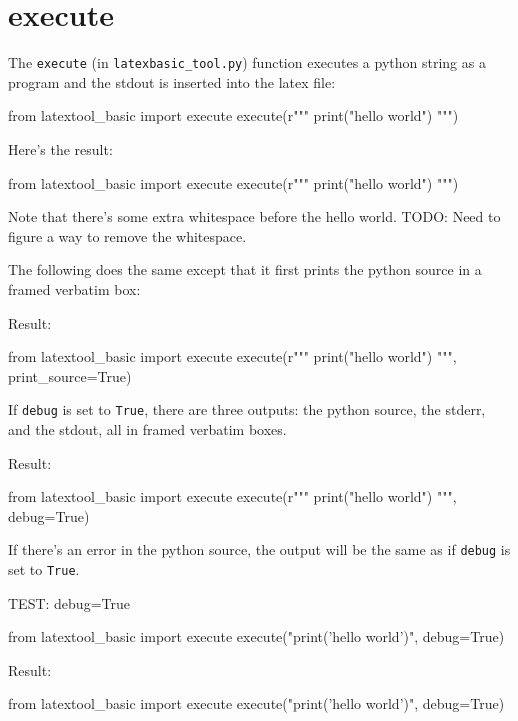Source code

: \section{execute}
The \verb!execute! (in \verb!latexbasic_tool.py!) 
function executes a python string as a program
and the stdout is inserted into the latex file:
\begin{console}
\begin{python}
from latextool_basic import execute
execute(r"""
print("hello world")
""")
\end{python}
\end{console}
Here's the result:
\begin{python}
from latextool_basic import execute
execute(r"""
print("hello world")
""")
\end{python}

Note that there's some extra whitespace before the hello world.
TODO: Need to figure a way to remove the whitespace.

The following does the same except that it first prints
the python source in a framed verbatim box:
\begin{console}
Result:
\begin{python}
from latextool_basic import execute
execute(r"""
print("hello world")
""", print_source=True)
\end{python}
\end{console}

If \verb!debug! is set to \verb!True!, there are three
outputs: the python source, the stderr, and the stdout, all
in framed verbatim boxes.
\begin{console}
Result:
\begin{python}
from latextool_basic import execute
execute(r"""
print("hello world")
""", debug=True)
\end{python}
\end{console}
If there's an error in the python source, the output will be the same as if
\verb!debug! is set to \verb!True!.




TEST: debug=True
\begin{console}
from latextool_basic import execute
execute("print('hello world')", debug=True)
\end{console}
Result:
\begin{python}
from latextool_basic import execute
execute("print('hello world')", debug=True)
\end{python}





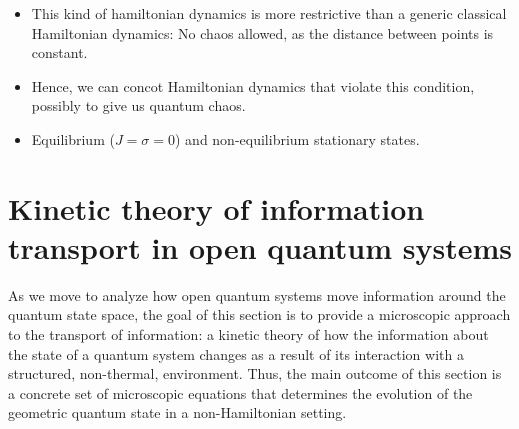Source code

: \documentclass[draft,nofootinbib,pre,twocolumn,showpacs,showkeys,preprintnumbers,floatfix]{revtex4-1}
\newcommand{\1}{\mathbbm{1}}
\newcommand{\p}{\partial}
\begin{document}
\begin{itemize}
\item This kind of hamiltonian dynamics is more restrictive than a generic classical Hamiltonian dynamics: No chaos allowed, as the distance between points is constant.
\item Hence, we can concot Hamiltonian dynamics that violate this condition, possibly to give us quantum chaos.
\item Equilibrium ($J=\sigma=0$) and non-equilibrium stationary states.
\end{itemize}




\section{Kinetic theory of information transport in open quantum systems}
\label{sec:DYN}

As we move to analyze how open quantum systems move information around the
quantum state space, the goal of this section is to provide a microscopic approach
to the transport of information: a kinetic theory of how the information about the state
of a quantum system changes as a result of its interaction with a structured, non-thermal,
environment. Thus, the main outcome of this section is a concrete set of microscopic 
equations that determines the evolution of the geometric quantum state in a non-Hamiltonian 
setting.
\end{document}
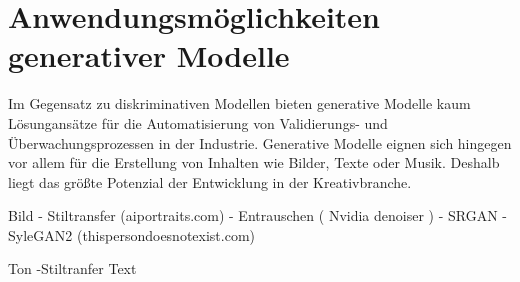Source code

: \section{Anwendungsmöglichkeiten generativer Modelle}\label{Anwendungsmöglichkeiten generativer Modelle}

Im Gegensatz zu diskriminativen Modellen bieten generative Modelle kaum Lösungansätze für die Automatisierung von Validierungs- und Überwachungsprozessen in der Industrie. Generative Modelle eignen sich hingegen vor allem für die Erstellung von Inhalten wie Bilder, Texte oder Musik.
Deshalb liegt das größte Potenzial der Entwicklung in der Kreativbranche.

Bild
- Stiltransfer (aiportraits.com)
- Entrauschen ( Nvidia denoiser )
- SRGAN
- SyleGAN2 (thispersondoesnotexist.com)

Ton
-Stiltranfer
Text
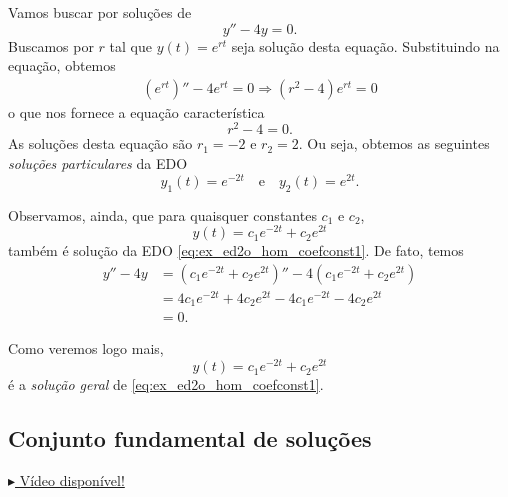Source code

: \begin{ex}\label{ex:ed2o_homcc}
  Vamos buscar por soluções de
  \begin{equation}\label{eq:ex_ed2o_hom_coefconst1}
    y'' - 4y = 0.
  \end{equation}
  Buscamos por $r$ tal que $y(t) = e^{rt}$ seja solução desta equação. Substituindo na equação, obtemos
  \begin{align}
    \left(e^{rt}\right)'' - 4e^{rt} = 0 \Rightarrow (r^2 - 4)e^{rt} = 0
  \end{align}
  o que nos fornece a equação característica
  \begin{equation}
    r^2 - 4 = 0.
  \end{equation}
  As soluções desta equação são $r_1 = -2$ e $r_2 = 2$. Ou seja, obtemos as seguintes \emph{soluções particulares} da EDO
  \begin{equation}
    y_1(t) = e^{-2t}\quad\text{e}\quad y_2(t) = e^{2t}.
  \end{equation}

  Observamos, ainda, que para quaisquer constantes $c_1$ e $c_2$,
  \begin{equation}
    y(t) = c_1e^{-2t} + c_2e^{2t}
  \end{equation}
  também é solução da EDO \eqref{eq:ex_ed2o_hom_coefconst1}. De fato, temos
  \begin{align}
    y'' - 4y &= \left(c_1e^{-2t} + c_2e^{2t}\right)'' -4\left(c_1e^{-2t}+c_2e^{2t}\right) \\
             &= 4c_1e^{-2t} + 4c_2e^{2t} -4c_1e^{-2t} -4c_2e^{2t} \\
             &= 0.
  \end{align}

  Como veremos logo mais,
  \begin{equation}
    y(t) = c_1e^{-2t} + c_2e^{2t}
  \end{equation}
  é a \emph{solução geral} de \eqref{eq:ex_ed2o_hom_coefconst1}.
\end{ex}

\subsection{Conjunto fundamental de soluções}

\begin{flushright}
  \href{https://archive.org/details/wronskiano-edo-de-ordem-2}{$\blacktriangleright$ Vídeo disponível!}
\end{flushright}

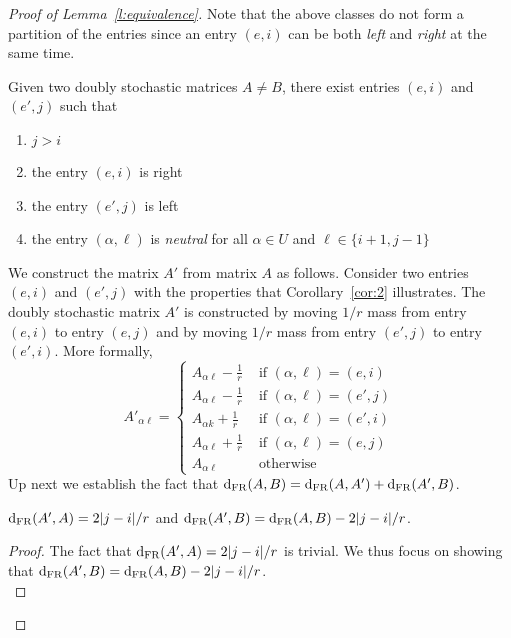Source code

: \begin{proof}[Proof of Lemma~\ref{l:equivalence}]
\noindent Note that the above classes do not form a partition of the entries since an entry $(e,i)$ can be both \textit{left} and \textit{right} at the same time.    

\begin{corollary}\label{cor:2}
    Given two doubly stochastic matrices $A \neq B$, there exist entries $(e,i)$ and $(e',j)$ such that
    \begin{enumerate}
        \item $j > i$
        \item the entry $(e,i)$ is right
        \item the entry $(e',j)$ is left
        \item the entry $(\alpha,\ell)$ is \textit{neutral} for all $\alpha \in U$ and $\ell \in \{i+1,j-1\}$
    \end{enumerate}
    \end{corollary}
    
    We construct the matrix $A'$ from matrix $A$ as follows. Consider two entries $(e,i)$ and $(e',j)$ with the properties that Corollary~\ref{cor:2} illustrates. The doubly stochastic matrix $A'$ is constructed by moving $1/r$ mass from entry $(e,i)$ to entry $(e,j)$ and by moving $1/r$ mass from entry $(e',j)$ to entry $(e',i)$. More formally,
    \begin{equation*}
        A'_{\alpha \ell} = 
        \begin{cases} 
            A_{\alpha \ell} - \frac{1}{r} & \text{ if } (\alpha,\ell)=(e,i) \\
            A_{\alpha \ell} - \frac{1}{r} & \text{ if } (\alpha,\ell)=(e',j)\\
            A_{\alpha k} + \frac{1}{r} & \text{ if } (\alpha,\ell)=(e',i) \\
            A_{\alpha \ell} + \frac{1}{r} & \text{ if } (\alpha,\ell)=(e,j)\\
            A_{\alpha \ell} & \text{ otherwise }
        \end{cases}
    \end{equation*}
\noindent Up next we establish the fact that $\mathrm{d}_{\mathrm{FR}}(A,B) = \mathrm{d}_{\mathrm{FR}}(A,A') + \mathrm{d}_{\mathrm{FR}}(A',B)$.
\begin{claim}
$\mathrm{d}_{\mathrm{FR}}(A',A) = 2|j-i|/r$ and 
$\mathrm{d}_{\mathrm{FR}}(A',B) = \mathrm{d}_{\mathrm{FR}}(A,B) - 2|j-i|/r$.    
\end{claim}
\begin{proof}
The fact that $\mathrm{d}_{\mathrm{FR}}(A',A) = 2|j-i|/r$ is trivial. We thus focus on showing that 
$\mathrm{d}_{\mathrm{FR}}(A',B) = \mathrm{d}_{\mathrm{FR}}(A,B) - 2|j-i|/r$.\\


\end{proof}
\end{proof}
==================================================
→ **What you will do**
Would you return the whole listing exactly, without the pictures?

→ **Solution to the problem**
Source code

: \section{execute}
The \verb!execute! (in \verb!latexbasic_tool.py!) 
function executes a python string as a program
and the stdout is inserted into the latex file:
\begin{console}
\begin{python}
from latextool_basic import execute
execute(r"""
print("hello world")
""")
\end{python}
\end{console}
Here's the result:
\begin{python}
from latextool_basic import execute
execute(r"""
print("hello world")
""")
\end{python}

Note that there's some extra whitespace before the hello world.
TODO: Need to figure a way to remove the whitespace.

The following does the same except that it first prints
the python source in a framed verbatim box:
\begin{console}
Result:
\begin{python}
from latextool_basic import execute
execute(r"""
print("hello world")
""", print_source=True)
\end{python}
\end{console}

If \verb!debug! is set to \verb!True!, there are three
outputs: the python source, the stderr, and the stdout, all
in framed verbatim boxes.
\begin{console}
Result:
\begin{python}
from latextool_basic import execute
execute(r"""
print("hello world")
""", debug=True)
\end{python}
\end{console}
If there's an error in the python source, the output will be the same as if
\verb!debug! is set to \verb!True!.




TEST: debug=True
\begin{console}
from latextool_basic import execute
execute("print('hello world')", debug=True)
\end{console}
Result:
\begin{python}
from latextool_basic import execute
execute("print('hello world')", debug=True)
\end{python}





Source code

: \documentclass[draft,nofootinbib,pre,twocolumn,showpacs,showkeys,preprintnumbers,floatfix]{revtex4-1}
\newcommand{\1}{\mathbbm{1}}
\newcommand{\p}{\partial}
\begin{document}
\begin{itemize}
\item This kind of hamiltonian dynamics is more restrictive than a generic classical Hamiltonian dynamics: No chaos allowed, as the distance between points is constant.
\item Hence, we can concot Hamiltonian dynamics that violate this condition, possibly to give us quantum chaos.
\item Equilibrium ($J=\sigma=0$) and non-equilibrium stationary states.
\end{itemize}




\section{Kinetic theory of information transport in open quantum systems}
\label{sec:DYN}

As we move to analyze how open quantum systems move information around the
quantum state space, the goal of this section is to provide a microscopic approach
to the transport of information: a kinetic theory of how the information about the state
of a quantum system changes as a result of its interaction with a structured, non-thermal,
environment. Thus, the main outcome of this section is a concrete set of microscopic 
equations that determines the evolution of the geometric quantum state in a non-Hamiltonian 
setting.
\end{document}
Source code

: \section{Anwendungsmöglichkeiten generativer Modelle}\label{Anwendungsmöglichkeiten generativer Modelle}

Im Gegensatz zu diskriminativen Modellen bieten generative Modelle kaum Lösungansätze für die Automatisierung von Validierungs- und Überwachungsprozessen in der Industrie. Generative Modelle eignen sich hingegen vor allem für die Erstellung von Inhalten wie Bilder, Texte oder Musik.
Deshalb liegt das größte Potenzial der Entwicklung in der Kreativbranche.

Bild
- Stiltransfer (aiportraits.com)
- Entrauschen ( Nvidia denoiser )
- SRGAN
- SyleGAN2 (thispersondoesnotexist.com)

Ton
-Stiltranfer
Text
Source code

: \begin{ex}\label{ex:ed2o_homcc}
  Vamos buscar por soluções de
  \begin{equation}\label{eq:ex_ed2o_hom_coefconst1}
    y'' - 4y = 0.
  \end{equation}
  Buscamos por $r$ tal que $y(t) = e^{rt}$ seja solução desta equação. Substituindo na equação, obtemos
  \begin{align}
    \left(e^{rt}\right)'' - 4e^{rt} = 0 \Rightarrow (r^2 - 4)e^{rt} = 0
  \end{align}
  o que nos fornece a equação característica
  \begin{equation}
    r^2 - 4 = 0.
  \end{equation}
  As soluções desta equação são $r_1 = -2$ e $r_2 = 2$. Ou seja, obtemos as seguintes \emph{soluções particulares} da EDO
  \begin{equation}
    y_1(t) = e^{-2t}\quad\text{e}\quad y_2(t) = e^{2t}.
  \end{equation}

  Observamos, ainda, que para quaisquer constantes $c_1$ e $c_2$,
  \begin{equation}
    y(t) = c_1e^{-2t} + c_2e^{2t}
  \end{equation}
  também é solução da EDO \eqref{eq:ex_ed2o_hom_coefconst1}. De fato, temos
  \begin{align}
    y'' - 4y &= \left(c_1e^{-2t} + c_2e^{2t}\right)'' -4\left(c_1e^{-2t}+c_2e^{2t}\right) \\
             &= 4c_1e^{-2t} + 4c_2e^{2t} -4c_1e^{-2t} -4c_2e^{2t} \\
             &= 0.
  \end{align}

  Como veremos logo mais,
  \begin{equation}
    y(t) = c_1e^{-2t} + c_2e^{2t}
  \end{equation}
  é a \emph{solução geral} de \eqref{eq:ex_ed2o_hom_coefconst1}.
\end{ex}

\subsection{Conjunto fundamental de soluções}

\begin{flushright}
  \href{https://archive.org/details/wronskiano-edo-de-ordem-2}{$\blacktriangleright$ Vídeo disponível!}
\end{flushright}

Source code

: \begin{proof}[Proof of Lemma~\ref{l:equivalence}]
\noindent Note that the above classes do not form a partition of the entries since an entry $(e,i)$ can be both \textit{left} and \textit{right} at the same time.    

\begin{corollary}\label{cor:2}
    Given two doubly stochastic matrices $A \neq B$, there exist entries $(e,i)$ and $(e',j)$ such that
    \begin{enumerate}
        \item $j > i$
        \item the entry $(e,i)$ is right
        \item the entry $(e',j)$ is left
        \item the entry $(\alpha,\ell)$ is \textit{neutral} for all $\alpha \in U$ and $\ell \in \{i+1,j-1\}$
    \end{enumerate}
    \end{corollary}
    
    We construct the matrix $A'$ from matrix $A$ as follows. Consider two entries $(e,i)$ and $(e',j)$ with the properties that Corollary~\ref{cor:2} illustrates. The doubly stochastic matrix $A'$ is constructed by moving $1/r$ mass from entry $(e,i)$ to entry $(e,j)$ and by moving $1/r$ mass from entry $(e',j)$ to entry $(e',i)$. More formally,
    \begin{equation*}
        A'_{\alpha \ell} = 
        \begin{cases} 
            A_{\alpha \ell} - \frac{1}{r} & \text{ if } (\alpha,\ell)=(e,i) \\
            A_{\alpha \ell} - \frac{1}{r} & \text{ if } (\alpha,\ell)=(e',j)\\
            A_{\alpha k} + \frac{1}{r} & \text{ if } (\alpha,\ell)=(e',i) \\
            A_{\alpha \ell} + \frac{1}{r} & \text{ if } (\alpha,\ell)=(e,j)\\
            A_{\alpha \ell} & \text{ otherwise }
        \end{cases}
    \end{equation*}
\noindent Up next we establish the fact that $\mathrm{d}_{\mathrm{FR}}(A,B) = \mathrm{d}_{\mathrm{FR}}(A,A') + \mathrm{d}_{\mathrm{FR}}(A',B)$.
\begin{claim}
$\mathrm{d}_{\mathrm{FR}}(A',A) = 2|j-i|/r$ and 
$\mathrm{d}_{\mathrm{FR}}(A',B) = \mathrm{d}_{\mathrm{FR}}(A,B) - 2|j-i|/r$.    
\end{claim}
\begin{proof}
The fact that $\mathrm{d}_{\mathrm{FR}}(A',A) = 2|j-i|/r$ is trivial. We thus focus on showing that 
$\mathrm{d}_{\mathrm{FR}}(A',B) = \mathrm{d}_{\mathrm{FR}}(A,B) - 2|j-i|/r$.\\


\end{proof}
\end{proof}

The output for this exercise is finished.